American aerospace company

Interorbital Systems (IOS) is an American space development company based in Mojave, California. It was established in 1996 by Roderick and Randa Milliron. As of October 2023, the company is in development stage for three orbital launch vehicles: NEPTUNE, TRITON, and TRITON HEAVY.

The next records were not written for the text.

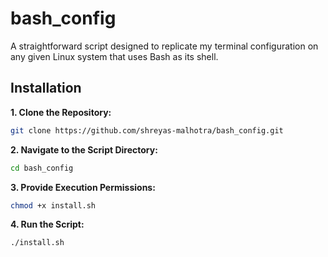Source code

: # bash_config
A straightforward script designed to replicate my terminal configuration on any given Linux system that uses Bash as its shell.

## Installation
**1. Clone the Repository:**
```bash
git clone https://github.com/shreyas-malhotra/bash_config.git
```
**2. Navigate to the Script Directory:**
```bash
cd bash_config
```
**3. Provide Execution Permissions:**
```bash
chmod +x install.sh
```
**4. Run the Script:**
```bash
./install.sh
```
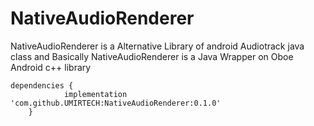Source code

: # NativeAudioRenderer
NativeAudioRenderer is a Alternative Library of android Audiotrack java class and Basically NativeAudioRenderer is a Java Wrapper on Oboe Android c++ library
```
dependencies {
	        implementation 'com.github.UMIRTECH:NativeAudioRenderer:0.1.0'
	}
 ```
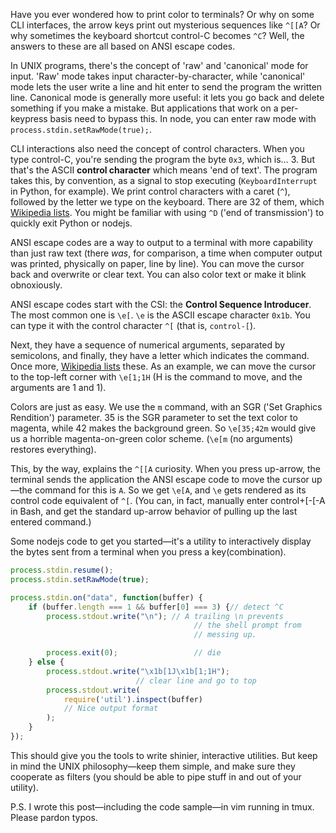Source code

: Have you ever wondered how to print color to terminals? Or why on some CLI
interfaces, the arrow keys print out mysterious sequences like `^[[A`? Or why
sometimes the keyboard shortcut control-C becomes `^C`? Well, the answers to
these are all  based on ANSI escape codes.

In UNIX programs, there's the concept of 'raw' and 'canonical' mode for input.
'Raw' mode takes input character-by-character, while 'canonical' mode lets the
user write a line and hit enter to send the program the written line. Canonical
mode is generally more useful: it lets you go back and delete something if you
make a mistake. But applications that work on a per-keypress basis need to
bypass this. In node, you can enter raw mode with
`process.stdin.setRawMode(true);`.

CLI interactions also need the concept of control characters. When you type
control-C, you're sending the program the byte `0x3`, which is… 3. But that's
the ASCII **control character** which means 'end of text'. The program takes
this, by convention, as a signal to stop executing (`KeyboardInterrupt` in
Python, for example). We print control characters with a caret (`^`), followed
by the letter we type on the keyboard. There are 32 of them, which [Wikipedia
lists](http://en.wikipedia.org/wiki/ASCII#ASCII_control_code_chart). You might
be familiar with using `^D` ('end of transmission') to quickly exit Python or
nodejs.

ANSI escape codes are a way to output to a terminal with more capability than
just raw text (there *was*, for comparison, a time when computer output was
printed, physically on paper, line by line). You can move the cursor back and
overwrite or clear text. You can also color text or make it blink obnoxiously.

ANSI escape codes start with the CSI: the **Control Sequence Introducer**. The
most common one is `\e[`. `\e` is the ASCII escape character `0x1b`. You can
type it with the control character `^[` (that is, `control-[`).

Next, they have a sequence of numerical arguments, separated by semicolons, and
finally, they have a letter which indicates the command. Once more, [Wikipedia
lists](http://en.wikipedia.org/wiki/ANSI_escape_code#CSI_codes) these. As an
example, we can move the cursor to the top-left corner with `\e[1;1H` (H is the
command to move, and the arguments are 1 and 1).

Colors are just as easy. We use the `m` command, with an SGR ('Set Graphics
Rendition') parameter. 35 is the SGR parameter to set the text color to
magenta, while 42 makes the background green. So `\e[35;42m` would give us a
horrible magenta-on-green color scheme. (`\e[m` (no arguments) restores
everything).

This, by the way, explains the `^[[A` curiosity. When you press up-arrow, the
terminal sends the application the ANSI escape code to move the cursor up—the
command for this is `A`. So we get `\e[A`, and `\e` gets rendered as its
control code equivalent of `^[`. (You can, in fact, manually enter
control+[-[-A in Bash, and get the standard up-arrow behavior of pulling up the
last entered command.)

Some nodejs code to get you started—it's a utility to interactively display the
bytes sent from a terminal when you press a key(combination).

```javascript
process.stdin.resume();
process.stdin.setRawMode(true);

process.stdin.on("data", function(buffer) {
    if (buffer.length === 1 && buffer[0] === 3) {// detect ^C
        process.stdout.write("\n"); // A trailing \n prevents
                                         // the shell prompt from
                                         // messing up.

        process.exit(0);                 // die
    } else {
        process.stdout.write("\x1b[1J\x1b[1;1H");
                            // clear line and go to top
        process.stdout.write(
            require('util').inspect(buffer)
            // Nice output format
        );
    }
});
```

This should give you the tools to write shinier, interactive utilities. But
keep in mind the UNIX philosophy—keep them simple, and make sure they cooperate
as filters (you should be able to pipe stuff in and out of your utility).

P.S. I wrote this post—including the code sample—in vim running in tmux. Please
pardon typos.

Interorbital Systems has participated in the development of a launch vehicle for the Google Lunar X Prize Team Synergy Moon and has provided suborbital commercial launch services. For orbital launch, they have so far facilitated launches with ISRO and Jaxa. Additionally, the company participated as a competitor in the Ansari X Prize and America's Space Prize competitions.

==Rocket designs==

===NEUTRINO Sounding Rocket===
Interorbital's first rocket was the NEUTRINO a liquid fueled pressure-fed bipropellant sounding rocket powered by an in-house GPRE 0.5NFA engine. It was 20ft in length, 8in in diameter with a gross mass of 380lbs and with a payload mass of 5lb that could reach an apogee of 65 miles. Three NEUTRINOs would be launched between 1999 and 2001 with no subsequent attempts. By 2009 the FAA still classified the NEUTRINO as an “additional conceptual vehicle” with the rocket never beginning the routine flights Interorbital had hoped for.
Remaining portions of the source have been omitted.